Since yesterday the hills were blue
That shall be gray for evermore,
And the fair sunset was shot through
With color never seen before!
Tyrannic Love smiled yesterday,
And lost the terrors of his sway,
But is a god again to-day.

Ah, who will give us back the past?
Ah woe, that youth should love to be
Like this swift Thames that speeds so fast,
And is so fain to find the sea,—
That leaves this maze of shadow and sleep,
These creeks down which blown blossoms creep,
For breakers of the homeless deep.

Then sit for ever, dear, in stone,
As when you turned with half a smile,
And I will haunt this islet lone,
And with a dream my tears beguile;
And in my reverie forget
That stars and suns were made to set;
That love grows cold, or eyes are wet.


LYING IN THE GRASS

Between two golden tufts of summer grass,
I see the world through hot air as through glass,
And by my face sweet lights and colors pass.
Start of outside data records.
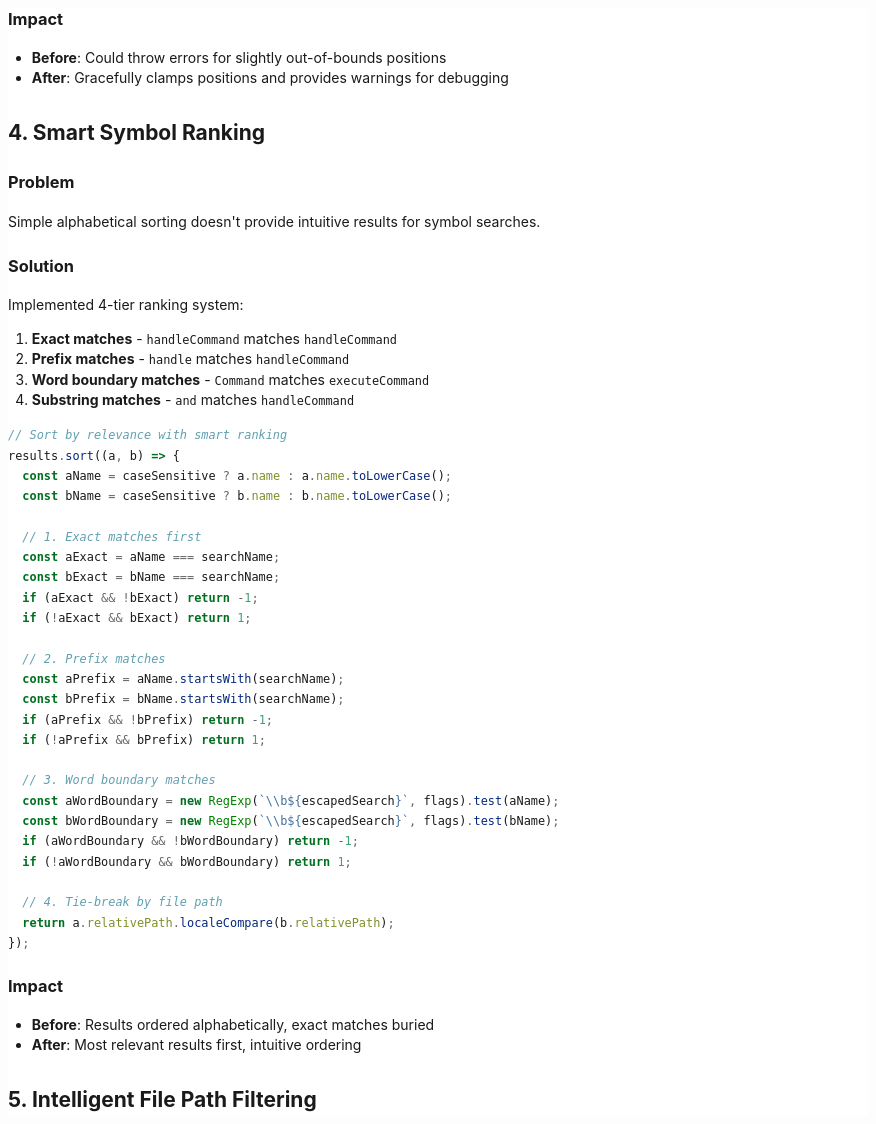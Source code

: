 ### Impact
- **Before**: Could throw errors for slightly out-of-bounds positions
- **After**: Gracefully clamps positions and provides warnings for debugging

## 4. Smart Symbol Ranking

### Problem
Simple alphabetical sorting doesn't provide intuitive results for symbol searches.

### Solution
Implemented 4-tier ranking system:

1. **Exact matches** - `handleCommand` matches `handleCommand`
2. **Prefix matches** - `handle` matches `handleCommand`
3. **Word boundary matches** - `Command` matches `executeCommand`
4. **Substring matches** - `and` matches `handleCommand`

```typescript
// Sort by relevance with smart ranking
results.sort((a, b) => {
  const aName = caseSensitive ? a.name : a.name.toLowerCase();
  const bName = caseSensitive ? b.name : b.name.toLowerCase();
  
  // 1. Exact matches first
  const aExact = aName === searchName;
  const bExact = bName === searchName;
  if (aExact && !bExact) return -1;
  if (!aExact && bExact) return 1;
  
  // 2. Prefix matches
  const aPrefix = aName.startsWith(searchName);
  const bPrefix = bName.startsWith(searchName);
  if (aPrefix && !bPrefix) return -1;
  if (!aPrefix && bPrefix) return 1;
  
  // 3. Word boundary matches
  const aWordBoundary = new RegExp(`\\b${escapedSearch}`, flags).test(aName);
  const bWordBoundary = new RegExp(`\\b${escapedSearch}`, flags).test(bName);
  if (aWordBoundary && !bWordBoundary) return -1;
  if (!aWordBoundary && bWordBoundary) return 1;
  
  // 4. Tie-break by file path
  return a.relativePath.localeCompare(b.relativePath);
});
```

### Impact
- **Before**: Results ordered alphabetically, exact matches buried
- **After**: Most relevant results first, intuitive ordering

## 5. Intelligent File Path Filtering
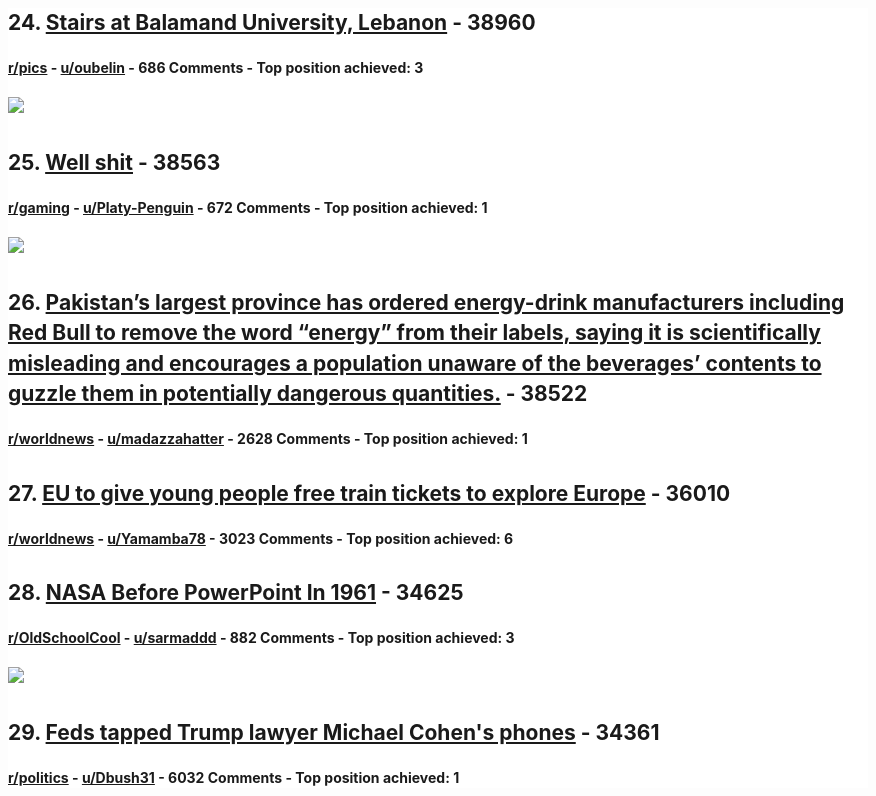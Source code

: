 ## 24. [Stairs at Balamand University, Lebanon](http://reddit.com/r/pics/comments/8gow7u/stairs_at_balamand_university_lebanon/) - 38960
#### [r/pics](http://reddit.com/r/pics) - [u/oubelin](http://reddit.com/u/oubelin) - 686 Comments - Top position achieved: 3

<a href="https://i.redd.it/05miezw7slv01.jpg"><img src="https://b.thumbs.redditmedia.com/RA-cKpkBDUQ3NtSD5RLtMAPyXj4Diotyp9cA3zZj7UA.jpg"></img></a>

## 25. [Well shit](http://reddit.com/r/gaming/comments/8go740/well_shit/) - 38563
#### [r/gaming](http://reddit.com/r/gaming) - [u/Platy-Penguin](http://reddit.com/u/Platy-Penguin) - 672 Comments - Top position achieved: 1

<a href="https://i.redd.it/vb15ynrazkv01.jpg"><img src="https://b.thumbs.redditmedia.com/TfOFF7hIma8zOWA23cKMHRth5ufYGFCgST-4BLJ1pog.jpg"></img></a>

## 26. [Pakistan’s largest province has ordered energy-drink manufacturers including Red Bull to remove the word “energy” from their labels, saying it is scientifically misleading and encourages a population unaware of the beverages’ contents to guzzle them in potentially dangerous quantities.](http://reddit.com/r/worldnews/comments/8gp1nb/pakistans_largest_province_has_ordered/) - 38522
#### [r/worldnews](http://reddit.com/r/worldnews) - [u/madazzahatter](http://reddit.com/u/madazzahatter) - 2628 Comments - Top position achieved: 1

## 27. [EU to give young people free train tickets to explore Europe](http://reddit.com/r/worldnews/comments/8gr3st/eu_to_give_young_people_free_train_tickets_to/) - 36010
#### [r/worldnews](http://reddit.com/r/worldnews) - [u/Yamamba78](http://reddit.com/u/Yamamba78) - 3023 Comments - Top position achieved: 6

## 28. [NASA Before PowerPoint In 1961](http://reddit.com/r/OldSchoolCool/comments/8gpgnl/nasa_before_powerpoint_in_1961/) - 34625
#### [r/OldSchoolCool](http://reddit.com/r/OldSchoolCool) - [u/sarmaddd](http://reddit.com/u/sarmaddd) - 882 Comments - Top position achieved: 3

<a href="https://imgur.com/4YbhjqI"><img src="https://a.thumbs.redditmedia.com/SK7a5-3D1LMkVHd8hJ5ey38mtJbwN4ZYckeKjejGLJ4.jpg"></img></a>

## 29. [Feds tapped Trump lawyer Michael Cohen's phones](http://reddit.com/r/politics/comments/8grwrb/feds_tapped_trump_lawyer_michael_cohens_phones/) - 34361
#### [r/politics](http://reddit.com/r/politics) - [u/Dbush31](http://reddit.com/u/Dbush31) - 6032 Comments - Top position achieved: 1
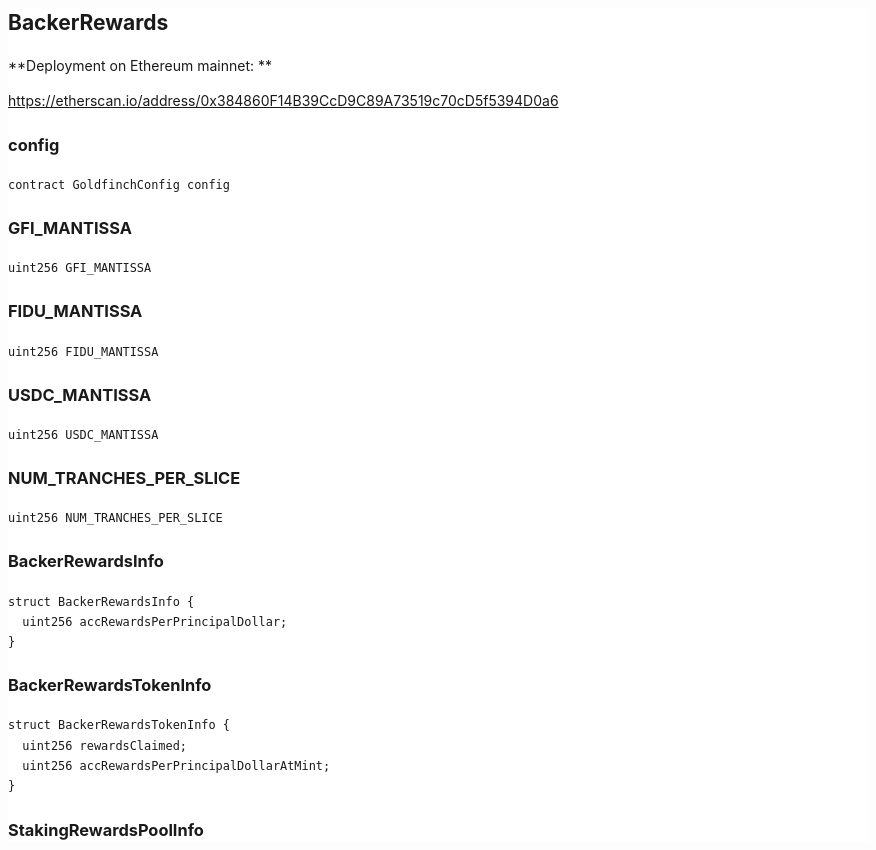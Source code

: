 ## BackerRewards

**Deployment on Ethereum mainnet: **

https://etherscan.io/address/0x384860F14B39CcD9C89A73519c70cD5f5394D0a6

### config

```solidity
contract GoldfinchConfig config
```

### GFI_MANTISSA

```solidity
uint256 GFI_MANTISSA
```

### FIDU_MANTISSA

```solidity
uint256 FIDU_MANTISSA
```

### USDC_MANTISSA

```solidity
uint256 USDC_MANTISSA
```

### NUM_TRANCHES_PER_SLICE

```solidity
uint256 NUM_TRANCHES_PER_SLICE
```

### BackerRewardsInfo

```solidity
struct BackerRewardsInfo {
  uint256 accRewardsPerPrincipalDollar;
}
```

### BackerRewardsTokenInfo

```solidity
struct BackerRewardsTokenInfo {
  uint256 rewardsClaimed;
  uint256 accRewardsPerPrincipalDollarAtMint;
}
```

### StakingRewardsPoolInfo
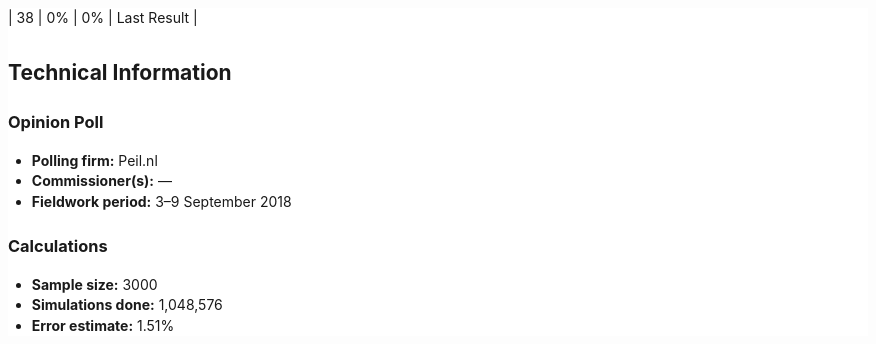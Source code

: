 | 38 | 0% | 0% | Last Result |


## Technical Information

### Opinion Poll

+ **Polling firm:** Peil.nl
+ **Commissioner(s):** —
+ **Fieldwork period:** 3–9 September 2018

### Calculations

+ **Sample size:** 3000
+ **Simulations done:** 1,048,576
+ **Error estimate:** 1.51%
Before me dark against the fading sky,
I watch three mowers mowing, as I lie:
With brawny arms they sweep in harmony.

Brown English faces by the sun burnt red,
Rich glowing color on bare throat and head,—
My heart would leap to watch them, were I dead!

And in my strong young living as I lie,
I seem to move with them in harmony,—
A fourth is mowing, and the fourth am I.